There are many reasons to choose mediation over divorce litigation
- Mediation saves time and money
- Mediation is gentler on you and your family
- Mediation is confidential and private
- You will remain in control
- You can achieve long-term resolution in mediation
Mediation saves time and money
Mediation is far less expensive than the cost of litigation. On average, divorce litigation costs each spouse $30,000 in legal fees, and many more couples find themselves spending a lot more. We are completely transparent when it comes to the upfront cost for all of our services, most of which are flat rate. Another big benefit of mediation is the time-saving factor. Mediation can be concluded in one or several sessions, unlike litigation, which can often take years to finish.
Mediation is gentler on you and your family
Litigation is a very stressful process for the entire family, especially the children. Children often end up involuntarily involved in the litigation process regardless of your best intentions to shield them. If you feel stress and anxiety, your children will feel it too. From the moment you enter mediation, you will realize that our entire process revolves around minimizing conflict and creating a more peaceful environment for you and your children.
Mediation is confidential and private
In California, anything that happens in mediation stays in mediation. The privacy of your family is something most people value. Although not often taken into consideration when getting a divorce, anything placed in your court file becomes public record. There are private matters from your marriage that could arise during court proceedings, and those matters will be made a public record in litigation.Your family members, friends, or associates could learn about them inadvertently. During mediation in California, everything remains 100% confidential and can never be used in a court proceeding without the permission of both parties.
You will remain in control
You will proceed with your divorce in the way that is right for you. While there is structure to the process that is managed by our mediators, if there are certain issues you wish to address first, or traditions that you wish to follow, we are happy to oblige. As long as both parties fully consent to how they want to proceed, we are glad to make those accommodations. We take the time to understand what you want and work with you to make this your process. While your mediator will ensure that everything is done correctly and will be there to guide the process, you ultimately decide how long your mediation takes, how often we meet, and what you would like to discuss. Your mediator will make sure that any mandatory factors and decisions that are legally required will be made part of the discussion.

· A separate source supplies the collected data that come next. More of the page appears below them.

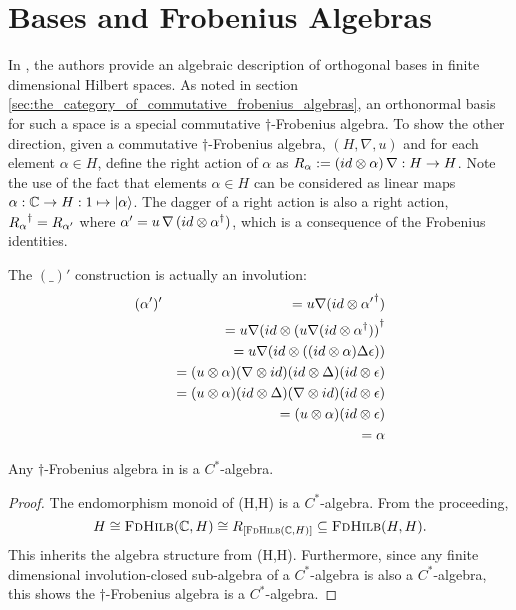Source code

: 


\section{Bases and Frobenius Algebras} %
\label{sec:bases_and_frobenius_algebras}
In \cite{coeckeetal08:ortho}, the authors provide an algebraic description of orthogonal bases in
finite dimensional Hilbert spaces. As noted in section
\ref{sec:the_category_of_commutative_frobenius_algebras}, an orthonormal basis for such a space is
a special commutative $\dagger$-Frobenius algebra. To show the other direction, given a commutative
$\dagger$-Frobenius algebra, $(H,\nabla,u)$ and for each element $\alpha\in H$, define the right
action of $\alpha$ as $R_{\alpha}:=(id\otimes\alpha)\, \nabla:H\to H$. Note the use of the fact that
elements $\alpha\in H$ can be considered as linear maps $\alpha:\mathbb{C} \to H:1\mapsto \left\vert{\alpha}\right\rangle$.
The dagger of a right action is also a right action, ${R_{\alpha}}^{\dagger} = R_{\alpha'}$ where
$\alpha'= u\, \nabla\, (id\otimes {\alpha}^{\dagger})$, which is a consequence of the Frobenius identities.

The $(\_)'$ construction is actually an involution:
\begin{eqnarray*}
  &(\alpha')' &= u \nabla (id \otimes {\alpha'}^{\dagger}) \\
  && = u \nabla (id \otimes {(u \nabla (id \otimes \ensuremath{{\alpha}^{\dagger}}))}^{\dagger}\\
  && = u \nabla (id \otimes ( (id \otimes \alpha) \Delta \epsilon))\\
  && = (u \otimes \alpha) (\nabla \otimes id) (id \otimes \Delta) (id \otimes  \epsilon)\\
  && = (u \otimes \alpha) (id \otimes \Delta) (\nabla \otimes id) (id \otimes  \epsilon)\\
  && = (u \otimes \alpha)  (id \otimes  \epsilon)\\
  && = \alpha
\end{eqnarray*}

\begin{lemma}\label{lemma:cstaralgebra}
  Any $\dagger$-Frobenius algebra in \fdh is a $C^{*}$-algebra.
\end{lemma}
\begin{proof}
  The endomorphism monoid of \fdh(H,H) is a $C^{*}$-algebra. From the proceeding,
  \[
    H \cong \textsc{FdHilb}(\mathbb{C},H) \cong R_{[\textsc{FdHilb}(\mathbb{C},H)]}\subseteq\textsc{FdHilb}(H,H).
  \]
  This inherits the algebra structure from \fdh(H,H). Furthermore, since any finite dimensional
  involution-closed sub-algebra of a $C^{*}$-algebra is also a $C^{*}$-algebra, this shows the
  $\dagger$-Frobenius algebra is a $C^{*}$-algebra.
\end{proof}

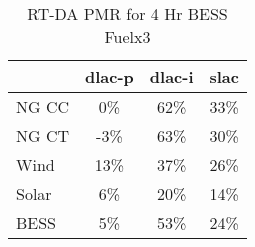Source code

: \begin{table}[htbp]
\centering
\begin{tabular}{lccc}
\toprule
\hline
 & dlac-p & dlac-i & slac \\
\hline
\quad NG CC & 0\% & 62\% & 33\% \\
\quad NG CT & -3\% & 63\% & 30\% \\
\quad Wind & 13\% & 37\% & 26\% \\
\quad Solar & 6\% & 20\% & 14\% \\
\quad BESS & 5\% & 53\% & 24\% \\
\hline
\bottomrule
\end{tabular}
\caption{RT-DA PMR for 4 Hr BESS Fuelx3}
\label{tab:table4_4_Hr_BESS_Fuelx3}
\end{table}
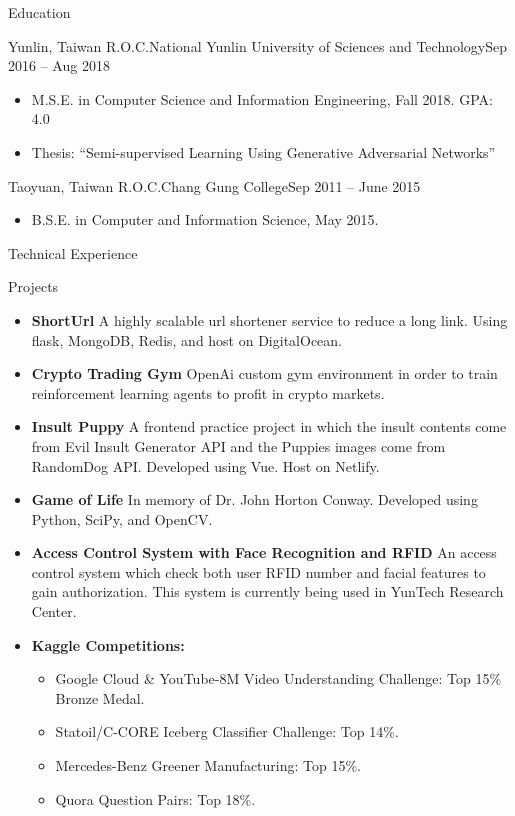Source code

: \documentclass[]{mcdowellcv}
\begin{document}
	\begin{cvsection}{Education}
		\begin{cvsubsection}{Yunlin, Taiwan R.O.C.}{National Yunlin University of Sciences and Technology}{Sep 2016 -- Aug 2018}
			\bigskip
			\begin{itemize}
				\item M.S.E. in Computer Science and Information Engineering, Fall 2018.  GPA: 4.0
				\item Thesis: “Semi-supervised Learning Using Generative Adversarial Networks”
			\end{itemize}
		\end{cvsubsection}
		\begin{cvsubsection}{Taoyuan, Taiwan R.O.C.}{Chang Gung College}{Sep 2011 -- June 2015}
			\begin{itemize}
				\item B.S.E. in Computer and Information Science, May 2015. 
			\end{itemize}
		\end{cvsubsection}
	\end{cvsection}
	
	\begin{cvsection}{Technical Experience}
		\begin{cvsubsection}{Projects}{}{}
			\begin{itemize}
				\item \textbf{ShortUrl}  A highly scalable url shortener service to reduce a long link. Using flask, MongoDB, Redis, and host on DigitalOcean.
				\item \textbf{Crypto Trading Gym}  OpenAi custom gym environment in order to train reinforcement learning agents to profit in crypto markets.
				\item \textbf{Insult Puppy}  A frontend practice project in which the insult contents come from Evil Insult Generator API and the Puppies images come from RandomDog API. Developed using Vue. Host on Netlify.
				\item \textbf{Game of Life}  In memory of Dr. John Horton Conway. Developed using Python, SciPy, and OpenCV.
				\item \textbf{Access Control System with Face Recognition and RFID}  An access control system which check both user RFID number and facial features to gain authorization. This system is currently being used in YunTech Research Center.
				\item \textbf{Kaggle Competitions:}
					\begin{itemize}
						\item Google Cloud \& YouTube-8M Video Understanding Challenge: Top 15\% Bronze Medal.
						\item Statoil/C-CORE Iceberg Classifier Challenge: Top 14\%.
						\item Mercedes-Benz Greener Manufacturing: Top 15\%.
						\item Quora Question Pairs: Top 18\%.
					\end{itemize}
			\end{itemize}
		\end{cvsubsection}
	\end{cvsection}
	
\end{document}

You can achieve long-term resolution in mediation
The vast majority of cases that enter mediation are successful in reaching agreements out of court. And the parties involved tend to follow agreements reached in mediation far more often than those decided by a judge. This is because when you have the autonomy to create your own agreements, you are more satisfied, as they better fit your family’s lifestyle.
You will be be able to speak your mind
In mediation, while we ultimately focus on the future and moving forward, you will have the opportunity to tell your story if you both wish. This is your one chance—perhaps your only chance—to speak your mind and obtain true closure. In mediation, you must speak directly to each other rather than through your attorneys. When you litigate your case instead of mediating, you are playing a game of telephone through your legal counsel, which can make conflict worse. Not to mention you are paying several hundred dollars an hour each time there is a disagreement.
A Letter from Amanda
As mediators, it is not our job to advise you as to what you should or should not do. This is what an attorney would do in representing their clients. Instead, we help you explore, uncover, consider, and reflect. We act as guides, helping you discover rather than dictating what you should do and how you should do it.
As your mediator, it is our job to “clear away the debris”—to re-frame the problems you are trying to solve, raise the right questions for your consideration, and help guide you in your own thinking. We strongly believe in and encourage you to engage in self-determination. You will be asked to try out different ideas, experiment with different options, reality-test those ideas, and ultimately choose what’s best for you because you are the expert in your own life.
Mediation is not litigation. Too many mediators, especially those who formerly litigated cases, tend to make mediation a miniature litigation. This is not how the mediation process is supposed to work. We’re not here to be your expert on any one issue, but rather, to assist you in having those difficult conversations that come with any divorce and problem-solve to reach resolution. There is no one-size-fits-all solution for our clients, and we are well trained in how to help you discover what works best for you.
We are here to ensure that you both feel comfortable with all of the agreements made prior to finalizing the process. We will make sure that you receive specialized advice when necessary, by connecting you with one of the many experts we have available to answer all of your legal, financial, and emotional questions.